A bimetallic catalyst of Fe–Co nanocomposite encapsulated in N-doped carbon nanotubes for colorimetric monitoring and degradation of hydroquinone in rivers

Abstract

In this study, we developed an encapsulating bimetallic nanoparticle strategy to construct nanocomposites with Fe–Co dual sites inserted into nitrogen-doped carbon nanotubes. The structural composition and morphology of the Fe–Co bimetallic composites were investigated using several characterization methods. The colorimetric assay demonstrated that compared with other composite materials, such as Fe–N–C and Co–N–C, the as-prepared catalyst exhibited improved catalytic performance. DFT calculations of the Gibbs free energy showed that cobalt atoms could synergistically influence the positioning of iron atoms and serve as secondary reaction sites, thereby enhancing the catalytic performance of the composite material.

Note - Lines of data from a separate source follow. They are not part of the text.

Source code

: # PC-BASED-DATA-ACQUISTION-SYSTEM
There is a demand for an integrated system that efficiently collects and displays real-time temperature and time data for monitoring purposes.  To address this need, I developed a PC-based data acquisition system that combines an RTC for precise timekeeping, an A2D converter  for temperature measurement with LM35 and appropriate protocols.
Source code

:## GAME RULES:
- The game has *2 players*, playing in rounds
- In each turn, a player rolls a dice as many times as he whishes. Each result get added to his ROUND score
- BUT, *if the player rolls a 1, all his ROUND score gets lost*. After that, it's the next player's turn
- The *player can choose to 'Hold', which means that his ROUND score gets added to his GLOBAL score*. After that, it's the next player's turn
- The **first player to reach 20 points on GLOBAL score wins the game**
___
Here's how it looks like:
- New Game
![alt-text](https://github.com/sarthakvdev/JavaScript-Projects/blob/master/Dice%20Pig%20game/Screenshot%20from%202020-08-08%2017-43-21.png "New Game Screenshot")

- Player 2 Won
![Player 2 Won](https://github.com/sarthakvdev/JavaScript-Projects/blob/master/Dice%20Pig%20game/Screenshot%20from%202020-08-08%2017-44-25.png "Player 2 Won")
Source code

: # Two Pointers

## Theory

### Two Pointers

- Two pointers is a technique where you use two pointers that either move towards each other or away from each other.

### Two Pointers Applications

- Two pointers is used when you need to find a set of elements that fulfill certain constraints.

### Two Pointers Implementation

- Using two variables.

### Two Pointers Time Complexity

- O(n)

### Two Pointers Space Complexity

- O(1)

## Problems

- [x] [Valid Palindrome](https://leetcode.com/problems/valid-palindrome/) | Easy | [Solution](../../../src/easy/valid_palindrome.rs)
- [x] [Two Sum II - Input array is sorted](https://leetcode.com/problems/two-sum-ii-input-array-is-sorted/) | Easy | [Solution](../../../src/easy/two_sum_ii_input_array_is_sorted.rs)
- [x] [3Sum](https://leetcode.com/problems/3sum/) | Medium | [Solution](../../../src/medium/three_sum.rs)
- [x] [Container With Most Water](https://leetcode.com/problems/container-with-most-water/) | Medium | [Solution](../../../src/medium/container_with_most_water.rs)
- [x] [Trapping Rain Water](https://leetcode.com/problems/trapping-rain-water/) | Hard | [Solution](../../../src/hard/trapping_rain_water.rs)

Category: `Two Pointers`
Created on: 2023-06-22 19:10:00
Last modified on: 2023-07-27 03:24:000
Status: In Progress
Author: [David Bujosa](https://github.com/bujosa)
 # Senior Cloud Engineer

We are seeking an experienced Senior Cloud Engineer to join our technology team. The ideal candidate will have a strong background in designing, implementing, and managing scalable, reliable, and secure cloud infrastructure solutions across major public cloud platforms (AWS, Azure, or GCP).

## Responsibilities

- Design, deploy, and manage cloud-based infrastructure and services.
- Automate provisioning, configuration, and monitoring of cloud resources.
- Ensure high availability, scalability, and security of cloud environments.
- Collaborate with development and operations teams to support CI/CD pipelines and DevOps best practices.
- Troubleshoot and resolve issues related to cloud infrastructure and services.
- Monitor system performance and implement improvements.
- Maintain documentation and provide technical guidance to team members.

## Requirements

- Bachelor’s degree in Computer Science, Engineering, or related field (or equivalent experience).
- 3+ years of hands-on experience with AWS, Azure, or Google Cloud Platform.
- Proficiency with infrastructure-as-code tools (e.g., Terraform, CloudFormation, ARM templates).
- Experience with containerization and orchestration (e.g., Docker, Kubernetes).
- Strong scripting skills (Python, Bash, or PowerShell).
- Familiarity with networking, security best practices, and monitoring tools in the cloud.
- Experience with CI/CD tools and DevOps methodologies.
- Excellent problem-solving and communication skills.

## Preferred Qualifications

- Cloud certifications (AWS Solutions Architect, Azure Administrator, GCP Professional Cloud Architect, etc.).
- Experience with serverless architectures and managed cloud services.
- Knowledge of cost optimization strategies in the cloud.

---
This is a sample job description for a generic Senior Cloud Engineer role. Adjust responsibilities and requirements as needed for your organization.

Based on this, a new bimetallic catalyst was fabricated for the colorimetric detection and degradation of hydroquinone. Experimental results showed that the absorbance was linearly correlated with the concentration of HQ in the range of 0.5–30 μM, with a detection limit of 0.21 μM. Besides, the hydroxyl radicals (˙OH) and superoxide anions (O₂˙⁻) generated during the reaction could be utilized to degrade HQ, achieving a removal rate of 85.9% within two hours. Meanwhile, we validated the accuracy of the colorimetric detection of catechol using this catalyst and the HPLC method. In addition, the catalyst was applied to determine HQ in real river water samples, yielding satisfactory results. The work provides a feasible approach for developing low-cost, high-activity and chemically stable bimetallic catalysts for environmental monitoring and protection.